INSTRUCTIONS FOR THE TASK
Lines from the records below that contain the word "true" are to be copied out.

────

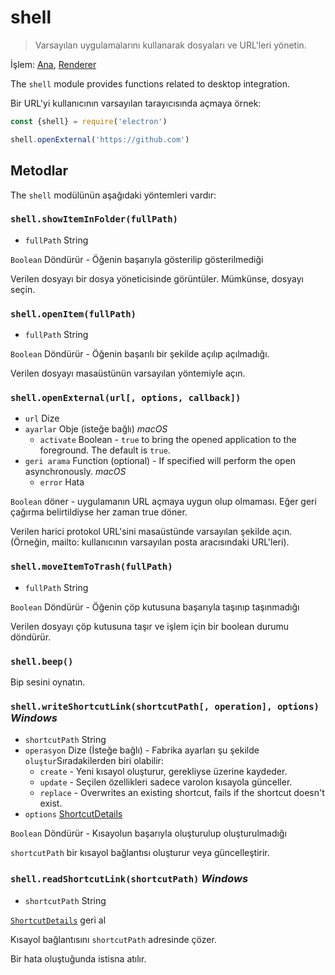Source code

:# shell

> Varsayılan uygulamalarını kullanarak dosyaları ve URL'leri yönetin.

İşlem: [Ana](../glossary.md#main-process), [Renderer](../glossary.md#renderer-process)

The `shell` module provides functions related to desktop integration.

Bir URL'yi kullanıcının varsayılan tarayıcısında açmaya örnek:

```javascript
const {shell} = require('electron')

shell.openExternal('https://github.com')
```

## Metodlar

The `shell` modülünün aşağıdaki yöntemleri vardır:

### `shell.showItemInFolder(fullPath)`

* `fullPath` String

`Boolean` Döndürür - Öğenin başarıyla gösterilip gösterilmediği

Verilen dosyayı bir dosya yöneticisinde görüntüler. Mümkünse, dosyayı seçin.

### `shell.openItem(fullPath)`

* `fullPath` String

`Boolean` Döndürür - Öğenin başarılı bir şekilde açılıp açılmadığı.

Verilen dosyayı masaüstünün varsayılan yöntemiyle açın.

### `shell.openExternal(url[, options, callback])`

* `url` Dize
* `ayarlar` Obje (isteğe bağlı) *macOS* 
  * `activate` Boolean - `true` to bring the opened application to the foreground. The default is `true`.
* `geri arama` Function (optional) - If specified will perform the open asynchronously. *macOS* 
  * `error` Hata 

`Boolean` döner - uygulamanın URL açmaya uygun olup olmaması. Eğer geri çağırma belirtildiyse her zaman true döner.

Verilen harici protokol URL'sini masaüstünde varsayılan şekilde açın. (Örneğin, mailto: kullanıcının varsayılan posta aracısındaki URL'leri).

### `shell.moveItemToTrash(fullPath)`

* `fullPath` String

`Boolean` Döndürür - Öğenin çöp kutusuna başarıyla taşınıp taşınmadığı

Verilen dosyayı çöp kutusuna taşır ve işlem için bir boolean durumu döndürür.

### `shell.beep()`

Bip sesini oynatın.

### `shell.writeShortcutLink(shortcutPath[, operation], options)` *Windows*

* `shortcutPath` String
* `operasyon` Dize (İsteğe bağlı) - Fabrika ayarları şu şekilde `oluştur`Sıradakilerden biri olabilir: 
  * `create` - Yeni kısayol oluşturur, gerekliyse üzerine kaydeder.
  * `update` - Seçilen özellikleri sadece varolon kısayola günceller.
  * `replace` - Overwrites an existing shortcut, fails if the shortcut doesn't exist.
* `options` [ShortcutDetails](structures/shortcut-details.md)

`Boolean` Döndürür - Kısayolun başarıyla oluşturulup oluşturulmadığı

`shortcutPath` bir kısayol bağlantısı oluşturur veya güncelleştirir.

### `shell.readShortcutLink(shortcutPath)` *Windows*

* `shortcutPath` String

[`ShortcutDetails`](structures/shortcut-details.md) geri al

Kısayol bağlantısını `shortcutPath` adresinde çözer.

Bir hata oluştuğunda istisna atılır.
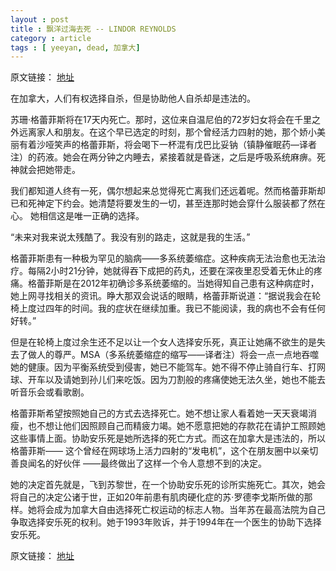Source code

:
 ```yaml
---
layout : post
title : 飘洋过海去死 -- LINDOR REYNOLDS 
category : article
tags : [ yeeyan, dead, 加拿大]
---
```


原文链接： [地址](http://select.yeeyan.org/view/281708/356188)

在加拿大，人们有权选择自杀，但是协助他人自杀却是违法的。

苏珊·格蕾菲斯将在17天内死亡。那时，这位来自温尼伯的72岁妇女将会在千里之外远离家人和朋友。在这个早已选定的时刻，那个曾经活力四射的她，那个娇小美丽有着沙哑笑声的格蕾菲斯，将会喝下一杯混有戊巴比妥钠（镇静催眠药—译者注）的药液。她会在两分钟之内睡去，紧接着就是昏迷，之后是呼吸系统麻痹。死神就会把她带走。

我们都知道人终有一死，偶尔想起来总觉得死亡离我们还远着呢。然而格蕾菲斯却已和死神定下约会。她清楚将要发生的一切，甚至连那时她会穿什么服装都了然在心。 她相信这是唯一正确的选择。

“未来对我来说太残酷了。我没有别的路走，这就是我的生活。”

格蕾菲斯患有一种极为罕见的脑病——多系统萎缩症。这种疾病无法治愈也无法治疗。每隔2小时21分钟，她就得吞下成把的药丸，还要在深夜里忍受着无休止的疼痛。格蕾菲斯是在2012年初确诊多系统萎缩的。当她得知自己患有这种病症时，她上网寻找相关的资讯。睁大那双会说话的眼睛，格蕾菲斯说道：“据说我会在轮椅上度过四年的时间。我的症状在继续加重。我已不能阅读，我的病也不会有任何好转。”

但是在轮椅上度过余生还不足以让一个女人选择安乐死，真正让她痛不欲生的是失去了做人的尊严。MSA（多系统萎缩症的缩写——译者注）将会一点一点地吞噬她的健康。因为平衡系统受到侵害，她已不能驾车。她不得不停止骑自行车、打网球、开车以及请她到孙儿们来吃饭。因为刀割般的疼痛使她无法久坐，她也不能去听音乐会或看歌剧。

格蕾菲斯希望按照她自己的方式去选择死亡。她不想让家人看着她一天天衰竭消瘦，也不想让他们因照顾自己而精疲力竭。她不愿意把她的存款花在请护工照顾她这些事情上面。协助安乐死是她所选择的死亡方式。而这在加拿大是违法的，所以格蕾菲斯—— 这个曾经在网球场上活力四射的“发电机”，这个在朋友圈中以亲切善良闻名的好伙伴 ——最终做出了这样一个令人意想不到的决定。

她的决定首先就是，飞到苏黎世，在一个协助安乐死的诊所实施死亡。其次，她会将自己的决定公诸于世，正如20年前患有肌肉硬化症的苏·罗德李戈斯所做的那样。她将会成为加拿大自由选择死亡权运动的标志人物。当年苏在最高法院为自己争取选择安乐死的权利。她于1993年败诉，并于1994年在一个医生的协助下选择安乐死。

原文链接： [地址](http://select.yeeyan.org/view/281708/356188)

────

RESPONSE
  * `activate` Boolean - `true` to bring the opened application to the foreground. The default is `true`.
`Boolean` döner - uygulamanın URL açmaya uygun olup olmaması. Eğer geri çağırma belirtildiyse her zaman true döner.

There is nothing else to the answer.